Leveraging community mortality indicators to infer COVID-19 mortality and transmission dynamics in Damascus, Syria
Watson OJ., Alhaffar M., Mehchy Z., Whittaker C., Akil Z., Brazeau NF., Cuomo-Dannenburg G., Hamlet A., Thompson HA., Baguelin M., FitzJohn RG., Knock E., Lees JA., Whittles LK., Mellan T., Winskill P., Bhatt S., Djaafara BA., Donnelly CA., Flaxman S., Gaythorpe KAM., Imai N., Jauneikaite E., Laydon DJ., Mishra S., Unwin HJT., Verity R., Howard N., Clapham H., Checchi F., Ferguson N., Ghani A., Beals E., Walker P.

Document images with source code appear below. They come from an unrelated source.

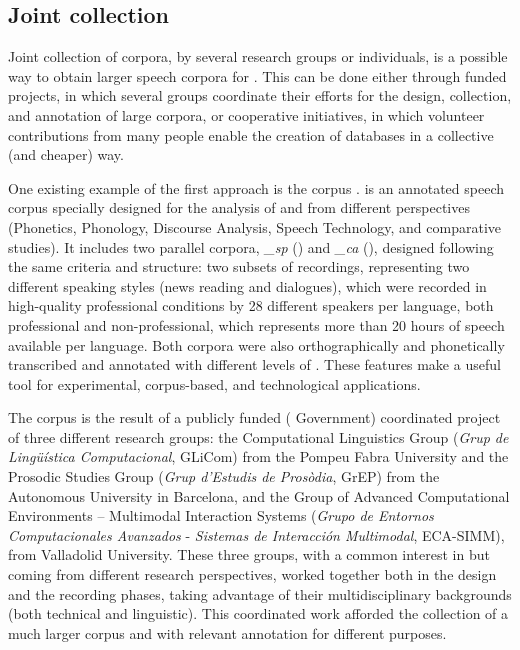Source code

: \documentclass[output=paper]{langsci/langscibook}
\begin{document}
\subsection{Joint collection}\largerpage[-1]
Joint collection of corpora, by several research groups or individuals, is a possible way to obtain larger speech corpora for . This can be done either through funded projects, in which several groups coordinate their efforts for the design, collection, and annotation of large corpora, or cooperative initiatives, in which volunteer contributions from many people enable the creation of databases in a collective (and cheaper) way.

One existing example of the first approach is the  corpus \citep{Garrido2013Glissando}.  is an annotated speech corpus specially designed for the analysis of  and   from different perspectives (Phonetics, Phonology, Discourse Analysis, Speech Technology, and comparative studies). It includes two parallel corpora, \textit{\_sp} () and \textit{\_ca} (), designed following the same criteria and structure: two subsets of recordings, representing two different speaking styles (news reading and dialogues), which were recorded in high-quality professional conditions by 28 different speakers per language, both professional and non-professional, which represents more than 20 hours of speech available per language. Both corpora were also orthographically and phonetically transcribed and annotated with different levels of . These features make  a useful tool for experimental, corpus-based, and technological applications. 

The  corpus is the result of a publicly funded ( Government) coordinated project of three different research groups: the Computational Linguistics Group (\textit{Grup de Lingüística Computacional}, GLiCom) from the Pompeu Fabra University and the Prosodic Studies Group (\textit{Grup d'Estudis de Prosòdia}, GrEP) from the Autonomous University in Barcelona, and the Group of Advanced Computational Environments – Multimodal Interaction Systems (\textit{Grupo de Entornos Computacionales Avanzados} - \textit{Sistemas de Interacción Multimodal}, ECA-SIMM), from Valladolid University. These three groups, with a common interest in  but coming from different research perspectives, worked together both in the design and the recording phases, taking advantage of their multidisciplinary backgrounds (both technical and linguistic). This coordinated work afforded the collection of a much larger corpus and with relevant annotation for different purposes.
\end{document}
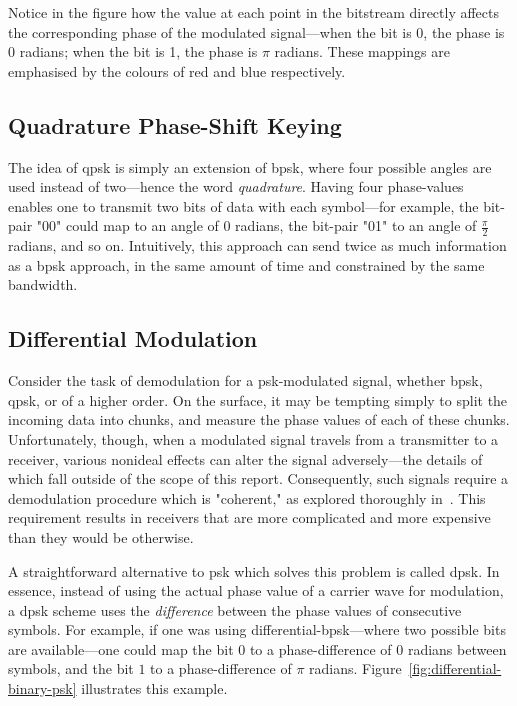 \documentclass[class=report,11pt,crop=false]{standalone}
\begin{document}
Notice in the figure how the value at each point in the bitstream directly affects the corresponding phase of the modulated signal---when the bit is 0, the phase is \(0\) radians; when the bit is 1, the phase is \(\pi\) radians. These mappings are emphasised by the colours of red and blue respectively.

\subsection{Quadrature Phase-Shift Keying}
The idea of \gls{qpsk} is simply an extension of \gls{bpsk}, where four possible angles are used instead of two---hence the word \emph{quadrature}. Having four phase-values enables one to transmit two bits of data with each symbol---for example, the bit-pair "00" could map to an angle of 0 radians, the bit-pair "01" to an angle of \(\frac{\pi}{2}\) radians, and so on. Intuitively, this approach can send twice as much information as a \gls{bpsk} approach, in the same amount of time and constrained by the same bandwidth.

\subsection{Differential Modulation}
Consider the task of demodulation for a \gls{psk}-modulated signal, whether \gls{bpsk}, \gls{qpsk}, or of a higher order. On the surface, it may be tempting simply to split the incoming data into chunks, and measure the phase values of each of these chunks. Unfortunately, though, when a modulated signal travels from a transmitter to a receiver, various nonideal effects can alter the signal adversely---the details of which fall outside of the scope of this report. Consequently, such signals require a demodulation procedure which is "coherent," as explored thoroughly in~\cite{Grami2016}. This requirement results in receivers that are more complicated and more expensive than they would be otherwise.

A straightforward alternative to \gls{psk} which solves this problem is called \gls{dpsk}. In essence, instead of using the actual phase value of a carrier wave for modulation, a \gls{dpsk} scheme uses the \emph{difference} between the phase values of consecutive symbols. For example, if one was using differential-\gls{bpsk}---where two possible bits are available---one could map the bit \(0\) to a phase-difference of \(0\) radians between symbols, and the bit \(1\) to a phase-difference of \(\pi\) radians. Figure~\ref{fig:differential-binary-psk} illustrates this example.
\end{document}
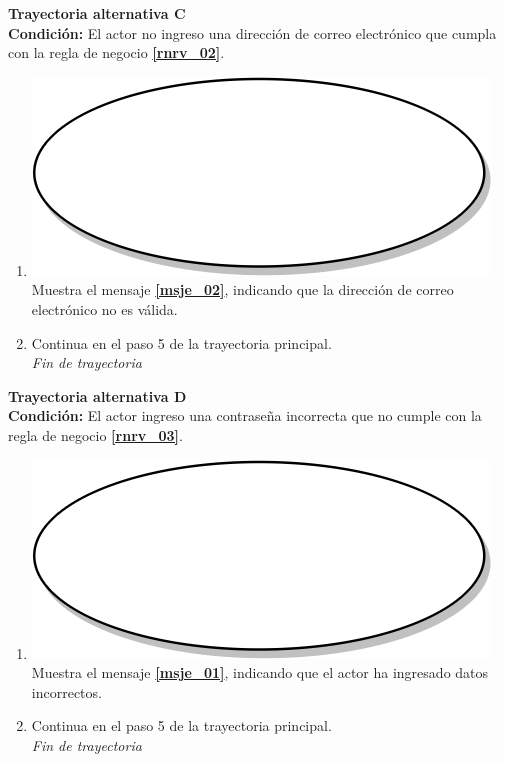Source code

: \textbf{Trayectoria alternativa C} \label{cu2_ta_c}\\
\textbf{Condición:} El actor no ingreso una dirección de correo electrónico que cumpla con la regla de negocio \textbf{\ref{rnrv_02}}.\\
 \begin{enumerate}[label=C\arabic*]
    \item {\includegraphics[scale=.05]{Capitulo3/img/proceso.png} Muestra el mensaje \textbf{\ref{msje_02}}, indicando que la dirección de correo electrónico no es válida.}
    \item {Continua en el paso 5 de la trayectoria principal.} \\
    \textit{Fin de trayectoria} \\
\end{enumerate}

\textbf{Trayectoria alternativa D} \label{cu2_ta_d}\\
\textbf{Condición:} El actor ingreso una contraseña incorrecta que no cumple con la regla de negocio \textbf{\ref{rnrv_03}}.\\
 \begin{enumerate}[label=D\arabic*]
    \item {\includegraphics[scale=.05]{Capitulo3/img/proceso.png} Muestra el mensaje \textbf{\ref{msje_01}}, indicando que el actor ha ingresado datos incorrectos.}
    \item {Continua en el paso 5 de la trayectoria principal.} \\
    \textit{Fin de trayectoria} \\
\end{enumerate}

The COVID-19 pandemic has resulted in substantial mortality worldwide. However, to date, countries in the Middle East and Africa have reported considerably lower mortality rates than in Europe and the Americas. Motivated by reports of an overwhelmed health system, we estimate the likely under-ascertainment of COVID-19 mortality in Damascus, Syria. Using all-cause mortality data, we fit a mathematical model of COVID-19 transmission to reported mortality, estimating that 1.25% of COVID-19 deaths (sensitivity range 1.00% – 3.00%) have been reported as of 2 September 2020. By 2 September, we estimate that 4,380 (95% CI: 3,250 – 5,550) COVID-19 deaths in Damascus may have been missed, with 39.0% (95% CI: 32.5% – 45.0%) of the population in Damascus estimated to have been infected. Accounting for under-ascertainment corroborates reports of exceeded hospital bed capacity and is validated by community-uploaded obituary notifications, which confirm extensive unreported mortality in Damascus.